Workflow: quantum chemistry¶
A significant share of the motivation for trnblas, trnsolver, trnsparse, and trntensor comes from post-Hartree-Fock correlation methods in computational quantum chemistry — specifically density-fitted MP2 (DF-MP2), DF-CCSD, and related approaches on molecules with several thousand basis functions.
These calculations are GEMM-dominated: most of the wall time is spent in dense matrix multiplications inside tensor contractions. On conventional CPU clusters, a single DF-MP2 energy evaluation on a large-basis system can run for many hours. Accelerator hardware helps, but only if the library stack exists to express the workload.
The DF-MP2 shape¶
A canonical DF-MP2 pipeline, reduced to its linear-algebra skeleton:
- DF metric Cholesky — factor the auxiliary-basis metric
J = L L^T. - Half-transform the three-center integrals from AO to MO basis:
(μν|P) → (ia|P)via two GEMMs. - Contract with J⁻¹ᐟ² to form the DF coefficient tensor
B_{iaP}. - Pair-energy contraction: for each pair of occupied orbitals
(i, j), computeT_{ab} = B_{ia}^P B_{jb}^P, then sum with the orbital-energy denominator. - (For >3000 basis functions) Integral screening — the vast majority of shell quartets contribute below threshold and can be dropped via Schwarz inequality bounds.
Every step lives in a different trnsci library:
| Step | Library | API |
|---|---|---|
| 1. Cholesky | trnsolver |
cholesky |
| 2. Half-transform | trnblas |
gemm, batched_gemm |
| 3. Metric contraction | trnblas |
trsm, batched_gemm |
| 4. Pair energies | trntensor |
einsum, estimate_flops |
| 5. Screening | trnsparse |
schwarz_bounds, screen_quartets |
This is the single workload that motivates four of the six libraries. Getting DF-MP2 to run end-to-end on Trainium is the suite's proving ground.
Why Trainium¶
The DF-MP2 hot path is dense-GEMM-heavy — exactly what the Trainium Tensor Engine's systolic array is optimized for. The regular shapes (AO, MO, and auxiliary basis dimensions are fixed per calculation) are friendly to the Neuron compiler. And the cost economics of Trainium relative to comparable NVIDIA instances meaningfully change the wall-clock budget for exploratory chemistry — which is the scientific case.
Example¶
A minimal synthetic version of the DF-MP2 pipeline is in examples/quantum_chemistry/. It constructs a synthetic (AO × AO × aux) three-center integral tensor with random MO coefficients, runs each stage through its respective library, reports per-stage timing, and prints a FLOPs estimate from the contraction planner.
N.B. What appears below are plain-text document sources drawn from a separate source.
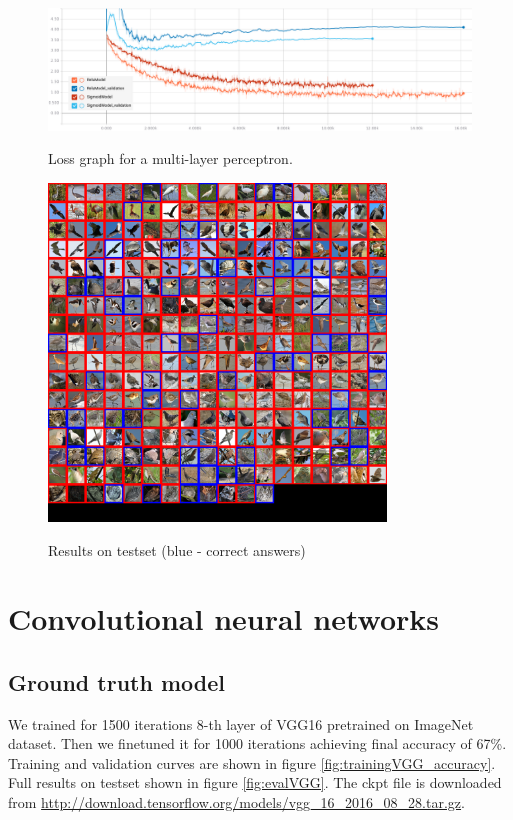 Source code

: \documentclass[a4paper]{article}
\begin{document}
\begin{figure}[h]
    \caption[]{Loss graph for a multi-layer perceptron.}
    \centering
    \includegraphics[page=2,width=1.0\textwidth]{training_loss.png}
    \label{fig:training_loss}
\end{figure}



\begin{figure}[h]
    \caption[]{Results on testset (blue - correct answers)}
    \centering
    \includegraphics[page=2,width=0.8\textwidth]{eval.png}
    \label{fig:eval}
\end{figure}

\section{Convolutional neural networks}

\subsection{Ground truth model}

We trained for 1500 iterations 8-th layer of VGG16\cite{VGG16}
pretrained on ImageNet\cite{ImageNet} dataset.
Then we finetuned it for 1000 iterations achieving final accuracy of 67\%.
Training and validation curves are shown in figure \ref{fig:trainingVGG_accuracy}. %
Full results on testset shown in figure \ref{fig:evalVGG}.
The ckpt file is downloaded from \url{http://download.tensorflow.org/models/vgg_16_2016_08_28.tar.gz}.
\end{document}
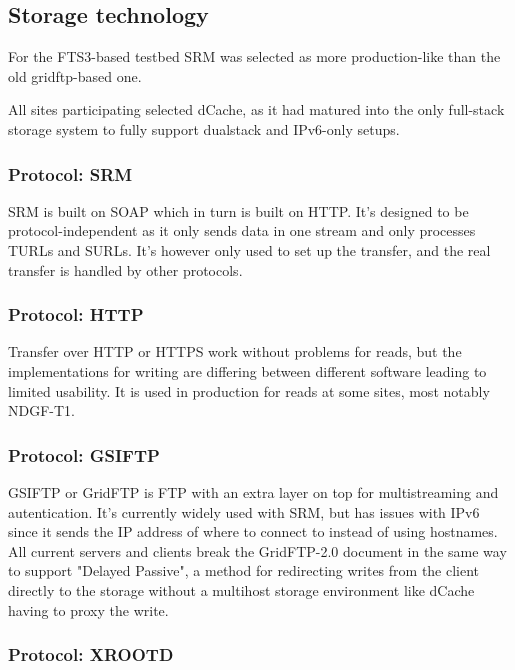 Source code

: \subsection{Storage technology}

For the FTS3-based testbed SRM \cite{SRM2.2} was selected as more production-like 
than the old gridftp-based one. 

All sites participating selected dCache, as it had matured into the only full-stack storage 
system to fully support dualstack and IPv6-only setups.

\subsubsection{Protocol: SRM}

SRM is built on SOAP which in turn is built on HTTP. It's designed to be protocol-independent as it only sends data in one stream and only processes TURLs and SURLs.
It's however only used to set up the transfer, and the real transfer is handled by other protocols.

\subsubsection{Protocol: HTTP}

Transfer over HTTP or HTTPS work without problems for reads, but the implementations for writing are differing between different software leading to limited usability.
It is used in production for reads at some sites, most notably NDGF-T1.

\subsubsection{Protocol: GSIFTP} 

GSIFTP or GridFTP\cite{GFTP1.0} is FTP with an extra layer on top for multistreaming and autentication. It's currently widely used with SRM, but has issues with IPv6 since it sends the IP address of where to
connect to instead of using hostnames. All current servers and clients break the GridFTP-2.0 document \cite{GFTP2.0} in the same way to support "Delayed Passive", a method for redirecting writes from the client directly to the storage without a multihost storage environment like dCache having to proxy the write. 


\subsubsection{Protocol: XROOTD} 

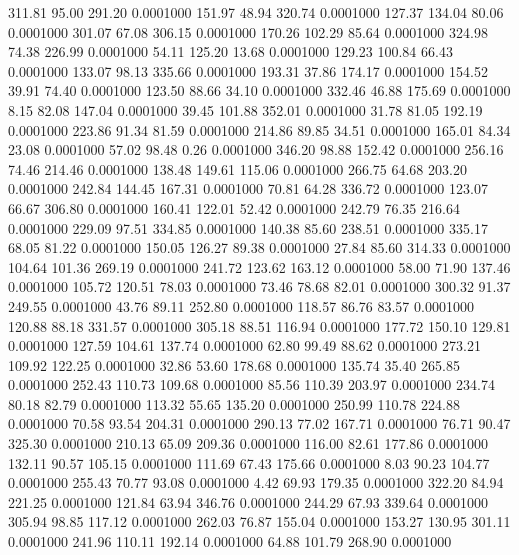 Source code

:  311.81   95.00  291.20   0.0001000
 151.97   48.94  320.74   0.0001000
 127.37  134.04   80.06   0.0001000
 301.07   67.08  306.15   0.0001000
 170.26  102.29   85.64   0.0001000
 324.98   74.38  226.99   0.0001000
  54.11  125.20   13.68   0.0001000
 129.23  100.84   66.43   0.0001000
 133.07   98.13  335.66   0.0001000
 193.31   37.86  174.17   0.0001000
 154.52   39.91   74.40   0.0001000
 123.50   88.66   34.10   0.0001000
 332.46   46.88  175.69   0.0001000
   8.15   82.08  147.04   0.0001000
  39.45  101.88  352.01   0.0001000
  31.78   81.05  192.19   0.0001000
 223.86   91.34   81.59   0.0001000
 214.86   89.85   34.51   0.0001000
 165.01   84.34   23.08   0.0001000
  57.02   98.48    0.26   0.0001000
 346.20   98.88  152.42   0.0001000
 256.16   74.46  214.46   0.0001000
 138.48  149.61  115.06   0.0001000
 266.75   64.68  203.20   0.0001000
 242.84  144.45  167.31   0.0001000
  70.81   64.28  336.72   0.0001000
 123.07   66.67  306.80   0.0001000
 160.41  122.01   52.42   0.0001000
 242.79   76.35  216.64   0.0001000
 229.09   97.51  334.85   0.0001000
 140.38   85.60  238.51   0.0001000
 335.17   68.05   81.22   0.0001000
 150.05  126.27   89.38   0.0001000
  27.84   85.60  314.33   0.0001000
 104.64  101.36  269.19   0.0001000
 241.72  123.62  163.12   0.0001000
  58.00   71.90  137.46   0.0001000
 105.72  120.51   78.03   0.0001000
  73.46   78.68   82.01   0.0001000
 300.32   91.37  249.55   0.0001000
  43.76   89.11  252.80   0.0001000
 118.57   86.76   83.57   0.0001000
 120.88   88.18  331.57   0.0001000
 305.18   88.51  116.94   0.0001000
 177.72  150.10  129.81   0.0001000
 127.59  104.61  137.74   0.0001000
  62.80   99.49   88.62   0.0001000
 273.21  109.92  122.25   0.0001000
  32.86   53.60  178.68   0.0001000
 135.74   35.40  265.85   0.0001000
 252.43  110.73  109.68   0.0001000
  85.56  110.39  203.97   0.0001000
 234.74   80.18   82.79   0.0001000
 113.32   55.65  135.20   0.0001000
 250.99  110.78  224.88   0.0001000
  70.58   93.54  204.31   0.0001000
 290.13   77.02  167.71   0.0001000
  76.71   90.47  325.30   0.0001000
 210.13   65.09  209.36   0.0001000
 116.00   82.61  177.86   0.0001000
 132.11   90.57  105.15   0.0001000
 111.69   67.43  175.66   0.0001000
   8.03   90.23  104.77   0.0001000
 255.43   70.77   93.08   0.0001000
   4.42   69.93  179.35   0.0001000
 322.20   84.94  221.25   0.0001000
 121.84   63.94  346.76   0.0001000
 244.29   67.93  339.64   0.0001000
 305.94   98.85  117.12   0.0001000
 262.03   76.87  155.04   0.0001000
 153.27  130.95  301.11   0.0001000
 241.96  110.11  192.14   0.0001000
  64.88  101.79  268.90   0.0001000
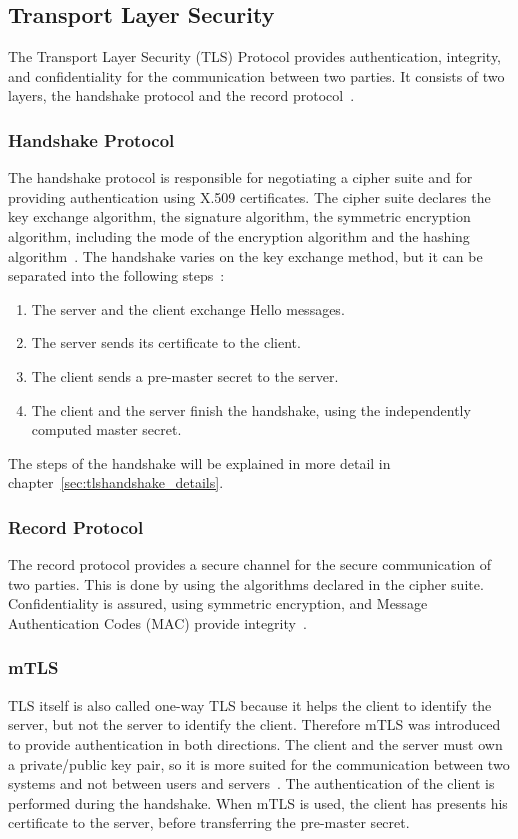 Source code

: \subsection{Transport Layer Security}
The Transport Layer Security (TLS) Protocol provides authentication, integrity, and confidentiality for the communication between two parties.
It consists of two layers, the handshake protocol and the record protocol~\cite{turnertls}.

\subsubsection{Handshake Protocol}
The handshake protocol is responsible for negotiating a cipher suite and for providing authentication using X.509 certificates.
The cipher suite declares the key exchange algorithm, the signature algorithm, the symmetric encryption algorithm, including the mode of the encryption algorithm and the hashing algorithm~\cite{turnertls, kurbatov2021design}.
The handshake varies on the key exchange method, but it can be separated into the following steps~\cite{krawczyk2013security}:
\begin{enumerate}
    \item The server and the client exchange Hello messages.
    \item The server sends its certificate to the client.
    \item The client sends a pre-master secret to the server.
    \item The client and the server finish the handshake, using the independently computed master secret.
\end{enumerate}
The steps of the handshake will be explained in more detail in chapter~\ref{sec:tlshandshake_details}.

\subsubsection{Record Protocol}
The record protocol provides a secure channel for the secure communication of two parties.
This is done by using the algorithms declared in the cipher suite.
Confidentiality is assured, using symmetric encryption, and Message Authentication Codes (MAC) provide integrity~\cite{kurbatov2021design, krawczyk2013security}.

\subsubsection{mTLS} \label{sec:mtls}
TLS itself is also called one-way TLS because it helps the client to identify the server, but not the server to identify the client.
Therefore mTLS was introduced to provide authentication in both directions.
The client and the server must own a private/public key pair, so it is more suited for the communication between two systems and not between users and servers~\cite{dias2020microservices}. 
The authentication of the client is performed during the handshake.
When mTLS is used, the client has presents his certificate to the server, before transferring the pre-master secret.

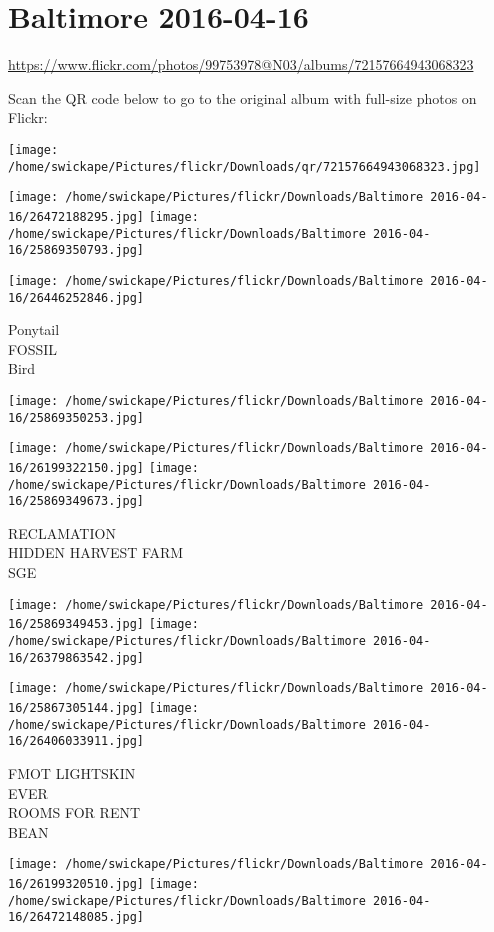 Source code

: \documentclass[10pt,letterpaper]{article}
\title{}
\author{}
\date{}
\begin{document}
\section*{Baltimore 2016-04-16}

\url{https://www.flickr.com/photos/99753978@N03/albums/72157664943068323}

Scan the QR code below to go to the original album with full-size photos on Flickr:

\texttt{[image: /home/swickape/Pictures/flickr/Downloads/qr/72157664943068323.jpg]}
\pagebreak

\texttt{[image: /home/swickape/Pictures/flickr/Downloads/Baltimore 2016-04-16/26472188295.jpg]}
\texttt{[image: /home/swickape/Pictures/flickr/Downloads/Baltimore 2016-04-16/25869350793.jpg]}

\texttt{[image: /home/swickape/Pictures/flickr/Downloads/Baltimore 2016-04-16/26446252846.jpg]}

Ponytail\\
FOSSIL\\
Bird
\pagebreak

\texttt{[image: /home/swickape/Pictures/flickr/Downloads/Baltimore 2016-04-16/25869350253.jpg]}

\vspace{0.25in}
\texttt{[image: /home/swickape/Pictures/flickr/Downloads/Baltimore 2016-04-16/26199322150.jpg]}
\texttt{[image: /home/swickape/Pictures/flickr/Downloads/Baltimore 2016-04-16/25869349673.jpg]}

RECLAMATION\\
HIDDEN HARVEST FARM\\
SGE
\pagebreak

\texttt{[image: /home/swickape/Pictures/flickr/Downloads/Baltimore 2016-04-16/25869349453.jpg]}
\texttt{[image: /home/swickape/Pictures/flickr/Downloads/Baltimore 2016-04-16/26379863542.jpg]}

\texttt{[image: /home/swickape/Pictures/flickr/Downloads/Baltimore 2016-04-16/25867305144.jpg]}
\texttt{[image: /home/swickape/Pictures/flickr/Downloads/Baltimore 2016-04-16/26406033911.jpg]}

FMOT LIGHTSKIN\\
EVER\\
ROOMS FOR RENT\\
BEAN
\pagebreak

\texttt{[image: /home/swickape/Pictures/flickr/Downloads/Baltimore 2016-04-16/26199320510.jpg]}
\texttt{[image: /home/swickape/Pictures/flickr/Downloads/Baltimore 2016-04-16/26472148085.jpg]}
\end{document}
The energy is not physically meaningful — this is a plumbing demo. A real calculation would feed AO integrals and converged SCF MO coefficients from a driver such as PySCF.
See also examples/quantum_chemistry/pyscf_bridge_sketch.md for notes on wiring a real chemistry driver to the trnsci stack.
Related CUDA samples¶
cuBLAS/Level-3/gemm— the canonical dense GEMM sample; the DF-MP2 half-transform is several applications of this primitive.cuSOLVER/potrf— Cholesky of an SPD matrix; directly corresponds to the DF metric factorization.cuTENSOR/contraction— general tensor contraction; the pair-energy step is a naturalcutensorContractcall, and maps ontotrntensor.einsum.